An email in late June from a member of the network in Billings, Mont., explained why so many bodies were missed during the mass transport of graves to Colma a century ago.

“Bulldozers weren’t involved in the removal process,” he wrote. “The surface land was stripped bare at least seven years before actual digging began. The removal contractors placed string lines in an east-west orientation, spaced where experience told them the most graves would be intersected. Experts moved along those string lines, probing with hardened brass rods at set intervals. They could literally predict by feel and experience whether there was a casket, a collapsed grave, ashes or no grave at all below. Workers dug only where they marked and as deep as they marked. Everything was done by hand.”

Using a cemetery map from 1900 and the headstone found near Karner’s home as sign posts, the group concluded that the girl was likely buried in the Cosmopolitan section of the Odd Fellows Cemetery — though there’s no way to know for sure.

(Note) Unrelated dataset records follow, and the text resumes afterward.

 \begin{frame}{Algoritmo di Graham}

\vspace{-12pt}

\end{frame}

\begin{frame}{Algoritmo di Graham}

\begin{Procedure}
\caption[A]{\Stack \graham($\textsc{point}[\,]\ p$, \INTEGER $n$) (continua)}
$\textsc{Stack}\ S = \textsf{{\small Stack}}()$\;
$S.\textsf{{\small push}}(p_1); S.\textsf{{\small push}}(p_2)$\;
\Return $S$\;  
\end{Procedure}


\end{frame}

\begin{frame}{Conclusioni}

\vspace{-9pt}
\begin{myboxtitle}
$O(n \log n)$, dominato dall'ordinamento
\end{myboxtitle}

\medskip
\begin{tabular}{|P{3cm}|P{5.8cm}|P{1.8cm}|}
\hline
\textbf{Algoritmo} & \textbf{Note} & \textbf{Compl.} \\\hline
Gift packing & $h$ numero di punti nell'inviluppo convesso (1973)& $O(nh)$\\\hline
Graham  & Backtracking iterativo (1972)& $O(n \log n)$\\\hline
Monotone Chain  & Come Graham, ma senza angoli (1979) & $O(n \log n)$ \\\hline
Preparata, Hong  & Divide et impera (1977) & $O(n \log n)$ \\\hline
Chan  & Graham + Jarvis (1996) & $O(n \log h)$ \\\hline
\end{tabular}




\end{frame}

Thousands of burial records have turned up dozens of candidates for the girl’s identity, but they eventually lead to dead ends. A relative of one of the candidates will have her DNA tested to see if it matches the girl in the casket, but no one is optimistic.

Davey and her team identified another family that appeared to have been buried in that area of the cemetery and the name of a girl who would have been buried and then removed in the 1870s.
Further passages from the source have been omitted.